Ikea just opened the doors to its newest piece of property in Copenhagn’s hip and fast-changing meatpacking neighborhood.

Well, sort of. You can’t just stroll in and buy a Billy shelving unit at Space10, which doesn’t have what Göran Nilsson, manager of concept innovation for Inter Ikea Systems B.V., calls “the corporate expectations, with the blue and yellow entrance.” This is Ikea’s innovation lab, where the company hopes it can cook up its Next Big Idea. It officially opened last week, and is being run by the locally-based Rebel Agency.

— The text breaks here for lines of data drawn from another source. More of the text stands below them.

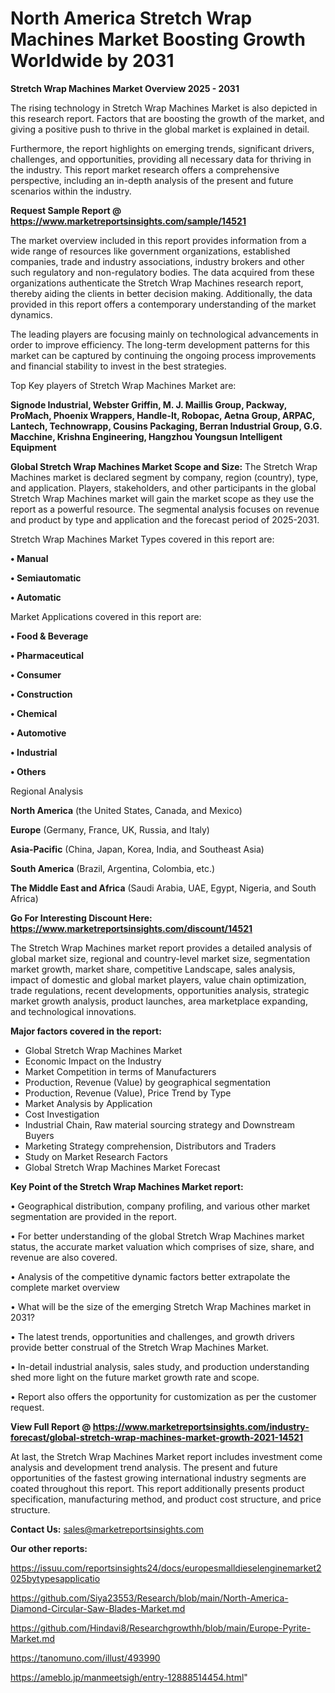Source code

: # North America Stretch Wrap Machines Market Boosting Growth Worldwide by 2031

<Strong> Stretch Wrap Machines Market Overview 2025 - 2031</strong>

The rising technology in Stretch Wrap Machines Market is also depicted in this research report. Factors that are boosting the growth of the market, and giving a positive push to thrive in the global market is explained in detail.

Furthermore, the report highlights on emerging trends, significant drivers, challenges, and opportunities, providing all necessary data for thriving in the industry. This report market research offers a comprehensive perspective, including an in-depth analysis of the present and future scenarios within the industry.

<strong>Request Sample Report @ <a href=https://www.marketreportsinsights.com/sample/14521>https://www.marketreportsinsights.com/sample/14521</a></strong>

The market overview included in this report provides information from a wide range of resources like government organizations, established companies, trade and industry associations, industry brokers and other such regulatory and non-regulatory bodies. The data acquired from these organizations authenticate the Stretch Wrap Machines research report, thereby aiding the clients in better decision making. Additionally, the data provided in this report offers a contemporary understanding of the market dynamics.

The leading players are focusing mainly on technological advancements in order to improve efficiency. The long-term development patterns for this market can be captured by continuing the ongoing process improvements and financial stability to invest in the best strategies.

Top Key players of Stretch Wrap Machines Market are:

<strong>Signode Industrial, Webster Griffin, M. J. Maillis Group, Packway, ProMach, Phoenix Wrappers, Handle-It, Robopac, Aetna Group, ARPAC, Lantech, Technowrapp, Cousins Packaging, Berran Industrial Group, G.G. Macchine, Krishna Engineering, Hangzhou Youngsun Intelligent Equipment</strong>

<strong><b>Global Stretch Wrap Machines Market Scope and Size:</b></strong>
The Stretch Wrap Machines market is declared segment by company, region (country), type, and application. Players, stakeholders, and other participants in the global Stretch Wrap Machines market will gain the market scope as they use the report as a powerful resource. The segmental analysis focuses on revenue and product by type and application and the forecast period of 2025-2031.

Stretch Wrap Machines Market Types covered in this report are:

<strong>• Manual

• Semiautomatic

• Automatic</strong>

Market Applications covered in this report are:

<strong>• Food & Beverage

• Pharmaceutical

• Consumer

• Construction

• Chemical

• Automotive

• Industrial

• Others</strong> 

Regional Analysis

<strong>North America</strong> (the United States, Canada, and Mexico)

<strong>Europe</strong> (Germany, France, UK, Russia, and Italy)

<strong>Asia-Pacific</strong> (China, Japan, Korea, India, and Southeast Asia)

<strong>South America</strong> (Brazil, Argentina, Colombia, etc.)

<strong>The Middle East and Africa</strong> (Saudi Arabia, UAE, Egypt, Nigeria, and South Africa)

<strong>Go For Interesting Discount Here: <a href=https://www.marketreportsinsights.com/discount/14521>https://www.marketreportsinsights.com/discount/14521</a></strong>

The Stretch Wrap Machines market report provides a detailed analysis of global market size, regional and country-level market size, segmentation market growth, market share, competitive Landscape, sales analysis, impact of domestic and global market players, value chain optimization, trade regulations, recent developments, opportunities analysis, strategic market growth analysis, product launches, area marketplace expanding, and technological innovations.

<strong><b>Major factors covered in the report:</b></strong>
<ul>
  <li>Global Stretch Wrap Machines Market </li>
  <li>Economic Impact on the Industry</li>
  <li>Market Competition in terms of Manufacturers</li>
  <li>Production, Revenue (Value) by geographical segmentation</li>
  <li>Production, Revenue (Value), Price Trend by Type</li>
  <li>Market Analysis by Application</li>
  <li>Cost Investigation</li>
  <li>Industrial Chain, Raw material sourcing strategy and Downstream Buyers</li>
  <li>Marketing Strategy comprehension, Distributors and Traders</li>
  <li>Study on Market Research Factors</li>
  <li>Global Stretch Wrap Machines Market Forecast</li>
</ul>

<strong><b>Key Point of the Stretch Wrap Machines Market report:</b></strong>

• Geographical distribution, company profiling, and various other market segmentation are provided in the report.

• For better understanding of the global Stretch Wrap Machines market status, the accurate market valuation which comprises of size, share, and revenue are also covered.

• Analysis of the competitive dynamic factors better extrapolate the complete market overview

• What will be the size of the emerging Stretch Wrap Machines market in 2031?

• The latest trends, opportunities and challenges, and growth drivers provide better construal of the Stretch Wrap Machines Market.

• In-detail industrial analysis, sales study, and production understanding shed more light on the future market growth rate and scope.

• Report also offers the opportunity for customization as per the customer request.

<strong><b>View Full Report @ <a href=https://www.marketreportsinsights.com/industry-forecast/global-stretch-wrap-machines-market-growth-2021-14521>https://www.marketreportsinsights.com/industry-forecast/global-stretch-wrap-machines-market-growth-2021-14521</a></b></strong>


At last, the Stretch Wrap Machines Market report includes investment come analysis and development trend analysis. The present and future opportunities of the fastest growing international industry segments are coated throughout this report. This report additionally presents product specification, manufacturing method, and product cost structure, and price structure.

<strong>Contact Us:</strong>
sales@marketreportsinsights.com

<strong>Our other reports:</strong>

<a href=https://issuu.com/reportsinsights24/docs/europesmalldieselenginemarket2025bytypesapplicatio>https://issuu.com/reportsinsights24/docs/europesmalldieselenginemarket2025bytypesapplicatio</a>

<a href=https://github.com/Siya23553/Research/blob/main/North-America-Diamond-Circular-Saw-Blades-Market.md>https://github.com/Siya23553/Research/blob/main/North-America-Diamond-Circular-Saw-Blades-Market.md</a>

<a href=https://github.com/Hindavi8/Researchgrowthh/blob/main/Europe-Pyrite-Market.md>https://github.com/Hindavi8/Researchgrowthh/blob/main/Europe-Pyrite-Market.md</a>

<a href=https://tanomuno.com/illust/493990>https://tanomuno.com/illust/493990</a>

<a href=https://ameblo.jp/manmeetsigh/entry-12888514454.html>https://ameblo.jp/manmeetsigh/entry-12888514454.html</a>"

Space10 is housed in a revamped fishery and will operate a bit like a French salon, with a rotating cast of professors, students, designers, artists, producers, and generally interesting people flowing in and out for workshops and exhibits. As groups come in, they’ll brainstorm and create projects that touch on predetermined themes, like what Nilsson calls the “circular economy.” For instance, when Space10 asked students from the Copenhagen Institute of Interactive Design to consider this kind of cradle-to-cradle style of living, they came up with a tabletop that can take heat from hot mugs of coffee, or computers, and convert it into energy, to recharge devices. “If that had happened elsewhere in Ikea it would have taken a year,” Nilsson says. “But these students came up with it in two weeks.”

That’s exactly the type of supercharged creative thinking that Inter Ikea Systems B.V., which owns the Ikea concept and franchise, hopes to get out of Space10. “It’s not a factory that should always produce something,” Nilsson says. “It’s development of a concept, not development of a product.”